Look through the data for the string "transcription". Copy every line where it is found.

Pictures paired with source code:
__________
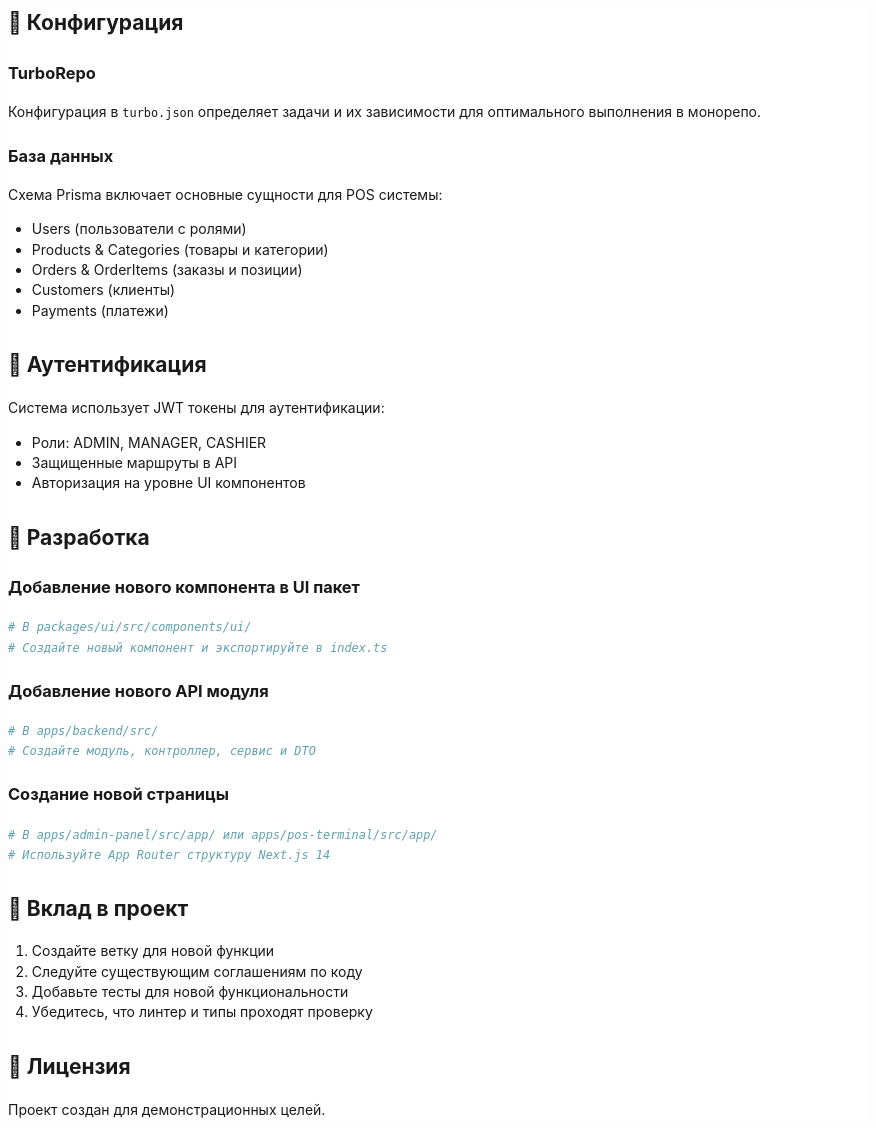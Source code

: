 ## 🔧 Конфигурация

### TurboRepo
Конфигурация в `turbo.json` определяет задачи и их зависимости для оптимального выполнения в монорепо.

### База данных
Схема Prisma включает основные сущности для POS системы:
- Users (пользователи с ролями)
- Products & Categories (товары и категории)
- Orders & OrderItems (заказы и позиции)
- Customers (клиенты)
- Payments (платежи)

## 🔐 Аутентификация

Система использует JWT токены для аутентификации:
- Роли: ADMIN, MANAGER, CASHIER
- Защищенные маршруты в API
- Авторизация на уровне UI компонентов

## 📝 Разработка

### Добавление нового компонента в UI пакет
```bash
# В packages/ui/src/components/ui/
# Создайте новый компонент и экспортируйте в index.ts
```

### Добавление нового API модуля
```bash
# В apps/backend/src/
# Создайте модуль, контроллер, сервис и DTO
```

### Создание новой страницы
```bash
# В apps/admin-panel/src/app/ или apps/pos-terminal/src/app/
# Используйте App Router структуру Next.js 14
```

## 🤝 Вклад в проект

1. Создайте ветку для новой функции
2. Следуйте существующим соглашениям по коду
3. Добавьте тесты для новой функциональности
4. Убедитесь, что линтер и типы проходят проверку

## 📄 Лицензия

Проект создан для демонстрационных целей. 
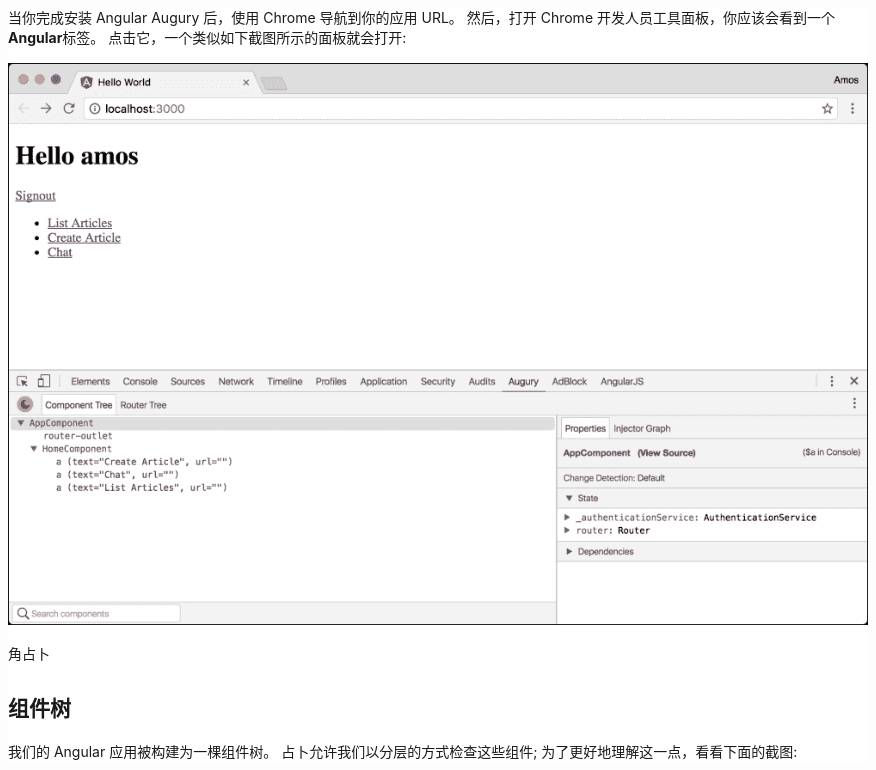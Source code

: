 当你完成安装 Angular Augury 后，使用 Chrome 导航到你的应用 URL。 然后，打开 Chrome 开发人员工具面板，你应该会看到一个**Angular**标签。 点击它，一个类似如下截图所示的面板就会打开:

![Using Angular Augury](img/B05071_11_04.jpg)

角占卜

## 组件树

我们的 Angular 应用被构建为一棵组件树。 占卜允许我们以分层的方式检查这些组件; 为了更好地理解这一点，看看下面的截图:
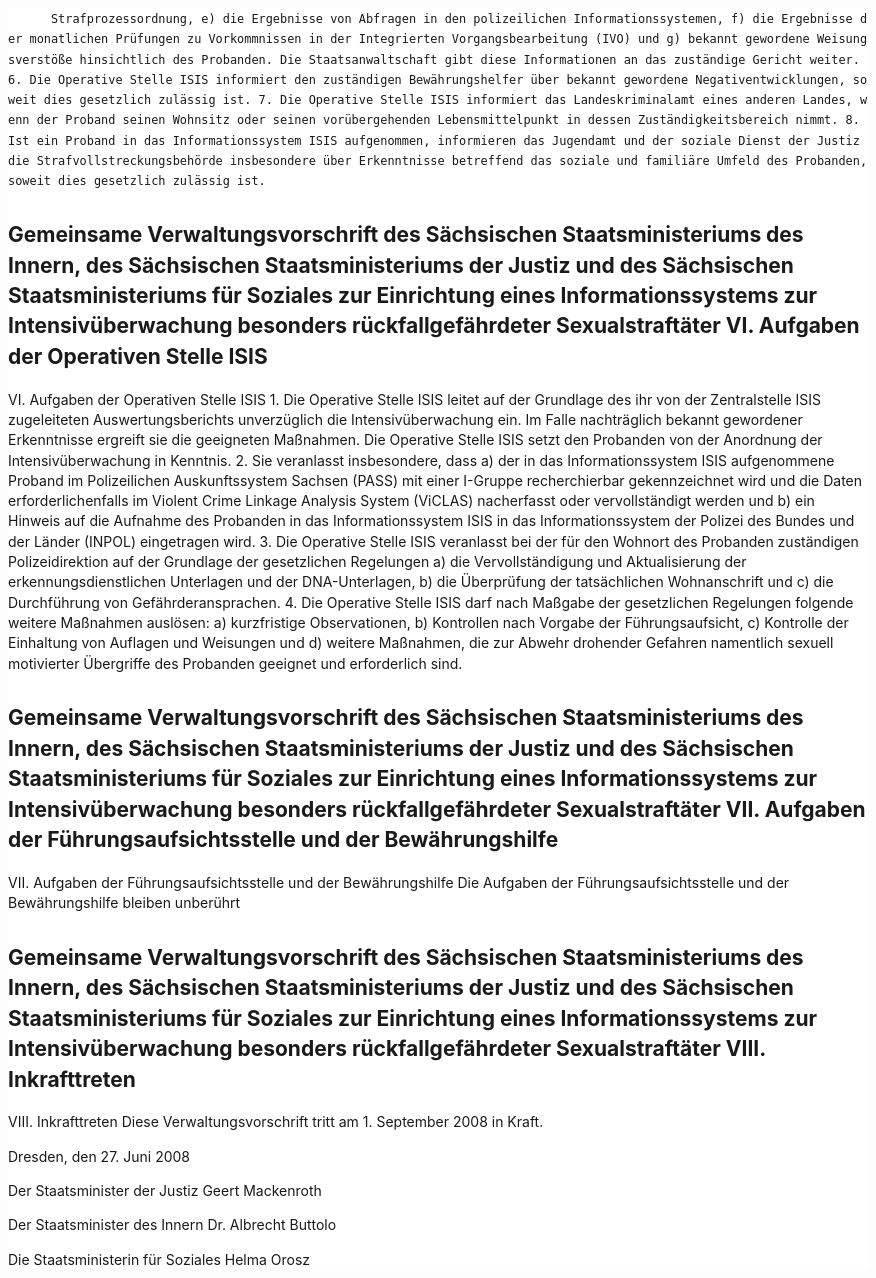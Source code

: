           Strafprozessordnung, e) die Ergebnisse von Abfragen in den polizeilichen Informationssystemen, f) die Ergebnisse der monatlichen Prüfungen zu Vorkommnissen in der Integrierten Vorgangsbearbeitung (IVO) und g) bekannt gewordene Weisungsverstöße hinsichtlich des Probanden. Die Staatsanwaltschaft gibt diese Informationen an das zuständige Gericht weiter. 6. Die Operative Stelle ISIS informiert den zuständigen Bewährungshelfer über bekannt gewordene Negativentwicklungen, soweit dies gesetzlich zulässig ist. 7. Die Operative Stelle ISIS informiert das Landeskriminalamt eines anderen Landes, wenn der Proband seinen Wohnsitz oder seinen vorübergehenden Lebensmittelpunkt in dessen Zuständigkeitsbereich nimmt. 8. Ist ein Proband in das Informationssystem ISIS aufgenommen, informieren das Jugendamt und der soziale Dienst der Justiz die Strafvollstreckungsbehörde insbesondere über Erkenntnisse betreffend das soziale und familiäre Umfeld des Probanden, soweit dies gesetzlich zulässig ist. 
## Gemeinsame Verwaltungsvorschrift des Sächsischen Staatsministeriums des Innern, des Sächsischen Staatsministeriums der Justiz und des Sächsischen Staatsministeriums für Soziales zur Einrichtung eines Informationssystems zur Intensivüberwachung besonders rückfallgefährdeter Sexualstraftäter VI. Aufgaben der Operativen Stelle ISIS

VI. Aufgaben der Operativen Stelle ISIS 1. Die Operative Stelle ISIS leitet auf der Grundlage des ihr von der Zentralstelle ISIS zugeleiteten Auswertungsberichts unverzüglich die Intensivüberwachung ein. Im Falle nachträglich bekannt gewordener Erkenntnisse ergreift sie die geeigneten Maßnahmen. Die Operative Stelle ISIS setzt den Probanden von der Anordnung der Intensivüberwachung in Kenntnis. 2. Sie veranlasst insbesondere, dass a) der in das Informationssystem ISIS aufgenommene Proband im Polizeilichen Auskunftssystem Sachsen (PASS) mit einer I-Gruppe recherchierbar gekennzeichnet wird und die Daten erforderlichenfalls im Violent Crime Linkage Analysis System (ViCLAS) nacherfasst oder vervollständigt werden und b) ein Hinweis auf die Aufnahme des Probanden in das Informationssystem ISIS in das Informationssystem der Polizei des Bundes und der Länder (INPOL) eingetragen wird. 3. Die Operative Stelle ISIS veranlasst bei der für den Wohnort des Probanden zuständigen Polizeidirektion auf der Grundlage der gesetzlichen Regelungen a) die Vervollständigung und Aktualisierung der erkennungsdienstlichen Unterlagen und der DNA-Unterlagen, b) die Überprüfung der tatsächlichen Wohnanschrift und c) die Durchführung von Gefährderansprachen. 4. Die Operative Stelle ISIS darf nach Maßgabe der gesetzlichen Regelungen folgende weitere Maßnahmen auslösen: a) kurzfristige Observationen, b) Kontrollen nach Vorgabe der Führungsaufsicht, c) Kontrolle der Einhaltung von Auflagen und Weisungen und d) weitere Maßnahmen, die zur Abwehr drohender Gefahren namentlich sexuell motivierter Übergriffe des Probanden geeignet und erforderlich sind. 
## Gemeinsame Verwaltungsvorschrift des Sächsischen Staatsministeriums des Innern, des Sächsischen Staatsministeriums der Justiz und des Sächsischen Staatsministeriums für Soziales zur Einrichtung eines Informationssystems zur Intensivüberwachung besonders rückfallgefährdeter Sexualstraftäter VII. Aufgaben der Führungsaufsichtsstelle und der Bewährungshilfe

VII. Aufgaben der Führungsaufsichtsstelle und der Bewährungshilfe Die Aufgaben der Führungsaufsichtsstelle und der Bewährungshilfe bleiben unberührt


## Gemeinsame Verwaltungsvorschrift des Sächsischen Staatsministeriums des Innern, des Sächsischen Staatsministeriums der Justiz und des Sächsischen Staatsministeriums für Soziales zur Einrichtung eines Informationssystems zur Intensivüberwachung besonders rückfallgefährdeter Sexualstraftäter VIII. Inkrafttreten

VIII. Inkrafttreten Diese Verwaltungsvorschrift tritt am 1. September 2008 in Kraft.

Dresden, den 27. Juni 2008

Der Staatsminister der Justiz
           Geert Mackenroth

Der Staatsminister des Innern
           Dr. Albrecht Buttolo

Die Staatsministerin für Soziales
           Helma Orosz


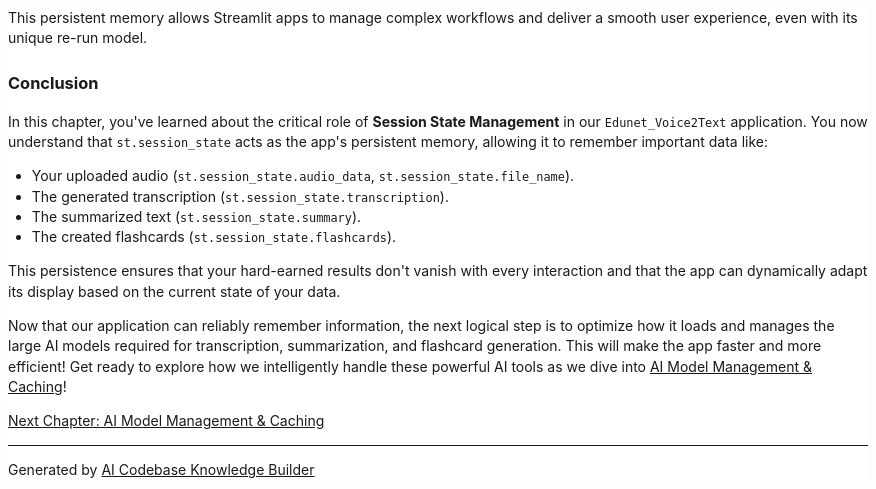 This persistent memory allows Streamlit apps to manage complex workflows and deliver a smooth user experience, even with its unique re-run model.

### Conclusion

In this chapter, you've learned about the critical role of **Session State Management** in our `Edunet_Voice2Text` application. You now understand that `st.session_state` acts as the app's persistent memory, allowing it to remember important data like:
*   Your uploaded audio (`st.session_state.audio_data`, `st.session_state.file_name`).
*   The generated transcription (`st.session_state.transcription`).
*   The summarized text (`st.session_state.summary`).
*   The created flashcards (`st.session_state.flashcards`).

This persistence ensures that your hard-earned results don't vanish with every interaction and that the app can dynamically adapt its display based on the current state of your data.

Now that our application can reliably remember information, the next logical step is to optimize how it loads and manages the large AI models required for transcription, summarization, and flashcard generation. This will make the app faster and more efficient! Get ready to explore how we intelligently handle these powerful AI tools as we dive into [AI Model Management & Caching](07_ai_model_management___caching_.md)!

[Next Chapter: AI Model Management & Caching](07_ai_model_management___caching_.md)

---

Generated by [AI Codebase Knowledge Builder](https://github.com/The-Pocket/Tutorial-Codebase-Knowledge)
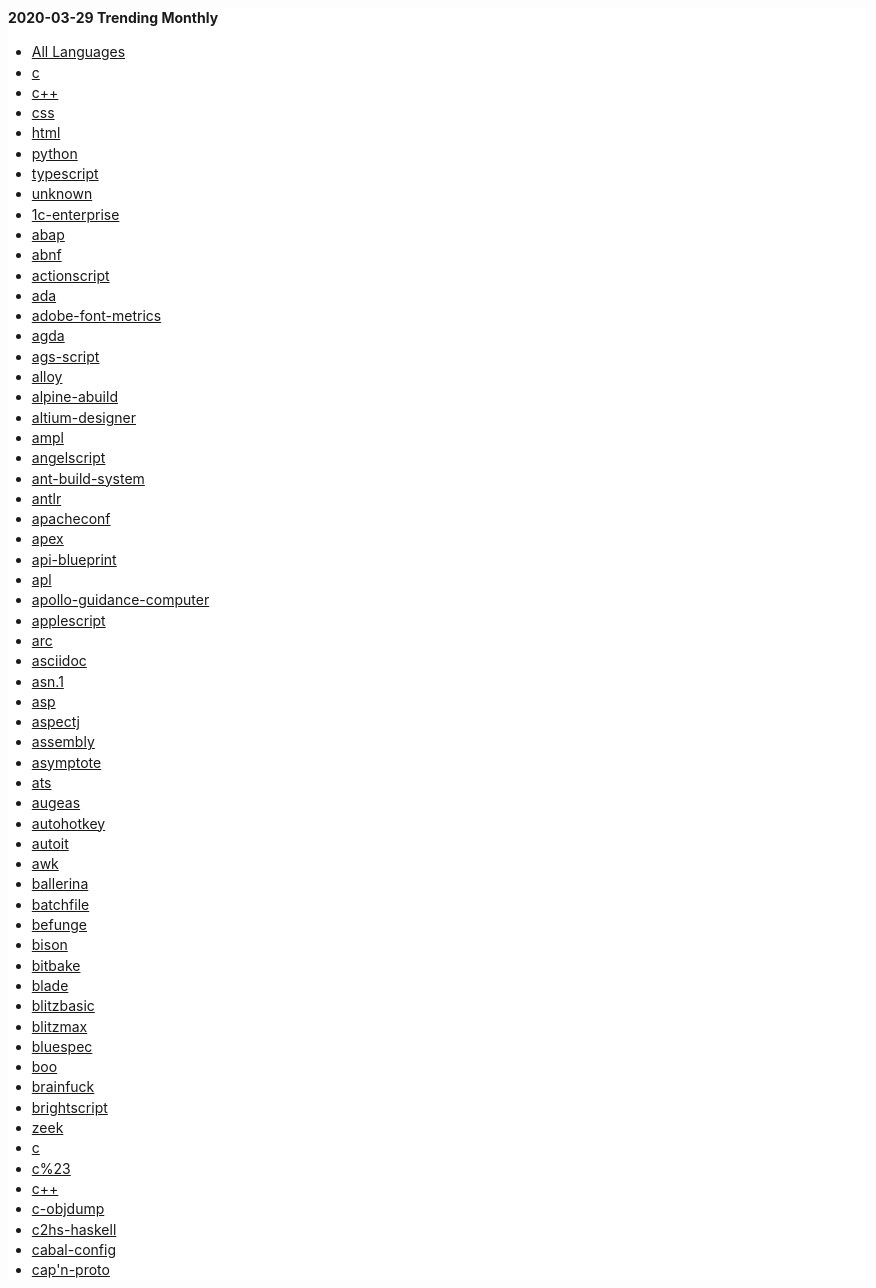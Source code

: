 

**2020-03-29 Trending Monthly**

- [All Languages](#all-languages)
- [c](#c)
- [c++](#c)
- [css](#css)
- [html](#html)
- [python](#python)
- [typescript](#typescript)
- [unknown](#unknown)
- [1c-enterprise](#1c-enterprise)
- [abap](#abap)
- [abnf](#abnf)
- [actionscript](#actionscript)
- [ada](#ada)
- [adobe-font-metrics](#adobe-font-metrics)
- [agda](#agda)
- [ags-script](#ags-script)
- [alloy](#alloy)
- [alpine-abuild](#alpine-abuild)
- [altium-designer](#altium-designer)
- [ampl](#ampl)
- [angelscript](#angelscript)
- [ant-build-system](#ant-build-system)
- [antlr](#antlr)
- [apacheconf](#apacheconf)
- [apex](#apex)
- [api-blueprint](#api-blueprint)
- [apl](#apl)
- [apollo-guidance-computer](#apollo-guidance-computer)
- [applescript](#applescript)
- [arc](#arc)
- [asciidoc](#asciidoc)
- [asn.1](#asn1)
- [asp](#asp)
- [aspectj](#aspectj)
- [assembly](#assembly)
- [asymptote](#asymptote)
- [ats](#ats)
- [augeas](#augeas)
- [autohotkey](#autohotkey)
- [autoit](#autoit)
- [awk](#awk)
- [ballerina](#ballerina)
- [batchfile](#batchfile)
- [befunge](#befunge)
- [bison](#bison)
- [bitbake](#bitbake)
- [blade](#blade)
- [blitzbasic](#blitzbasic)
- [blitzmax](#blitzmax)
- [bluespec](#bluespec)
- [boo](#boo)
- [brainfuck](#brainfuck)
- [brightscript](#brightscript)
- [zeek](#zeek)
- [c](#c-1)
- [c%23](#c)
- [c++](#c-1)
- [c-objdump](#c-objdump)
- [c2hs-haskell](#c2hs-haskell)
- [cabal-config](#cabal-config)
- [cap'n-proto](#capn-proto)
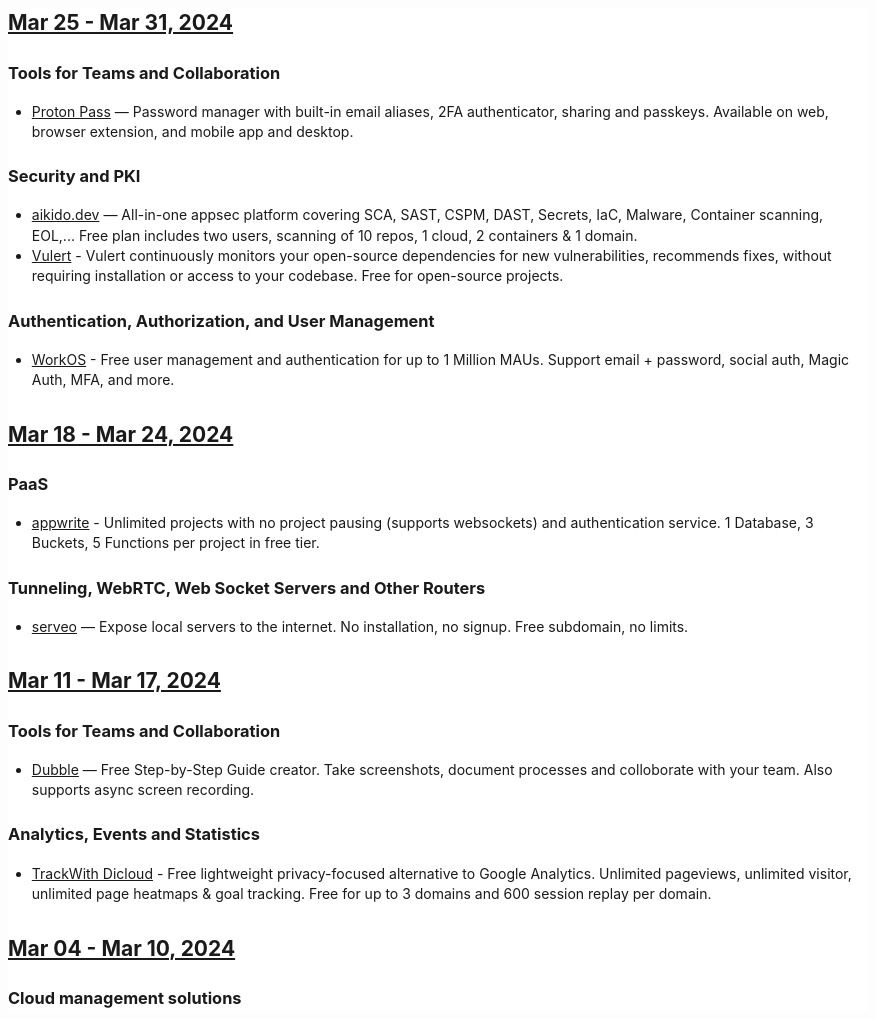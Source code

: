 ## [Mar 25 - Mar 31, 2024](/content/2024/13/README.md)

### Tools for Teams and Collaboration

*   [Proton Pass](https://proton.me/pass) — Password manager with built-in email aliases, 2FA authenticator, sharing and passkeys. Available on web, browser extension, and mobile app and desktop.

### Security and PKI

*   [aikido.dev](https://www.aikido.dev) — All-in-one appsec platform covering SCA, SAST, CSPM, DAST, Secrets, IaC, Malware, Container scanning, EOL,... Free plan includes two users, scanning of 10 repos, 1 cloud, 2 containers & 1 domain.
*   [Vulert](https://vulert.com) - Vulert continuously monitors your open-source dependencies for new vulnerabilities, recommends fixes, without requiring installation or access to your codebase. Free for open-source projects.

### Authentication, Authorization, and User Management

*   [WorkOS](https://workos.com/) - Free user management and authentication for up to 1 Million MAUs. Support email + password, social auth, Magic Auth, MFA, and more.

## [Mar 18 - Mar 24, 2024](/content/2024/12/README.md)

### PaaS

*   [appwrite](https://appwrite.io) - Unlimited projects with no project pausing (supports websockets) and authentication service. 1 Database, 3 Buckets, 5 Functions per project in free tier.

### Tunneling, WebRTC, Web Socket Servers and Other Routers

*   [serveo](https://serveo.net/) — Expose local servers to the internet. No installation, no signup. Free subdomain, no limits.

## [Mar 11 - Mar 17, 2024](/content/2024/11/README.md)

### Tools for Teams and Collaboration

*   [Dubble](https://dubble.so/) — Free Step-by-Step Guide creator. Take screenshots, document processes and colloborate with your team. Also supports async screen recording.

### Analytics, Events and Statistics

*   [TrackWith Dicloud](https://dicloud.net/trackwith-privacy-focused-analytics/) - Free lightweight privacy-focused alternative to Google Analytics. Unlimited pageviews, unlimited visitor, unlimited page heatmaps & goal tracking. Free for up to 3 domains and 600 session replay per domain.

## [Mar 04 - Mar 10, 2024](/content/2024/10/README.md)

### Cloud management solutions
__________
▶ EXPECTED ANSWER
*   The generated transcription (`st.session_state.transcription`).
Now that our application can reliably remember information, the next logical step is to optimize how it loads and manages the large AI models required for transcription, summarization, and flashcard generation. This will make the app faster and more efficient! Get ready to explore how we intelligently handle these powerful AI tools as we dive into [AI Model Management & Caching](07_ai_model_management___caching_.md)!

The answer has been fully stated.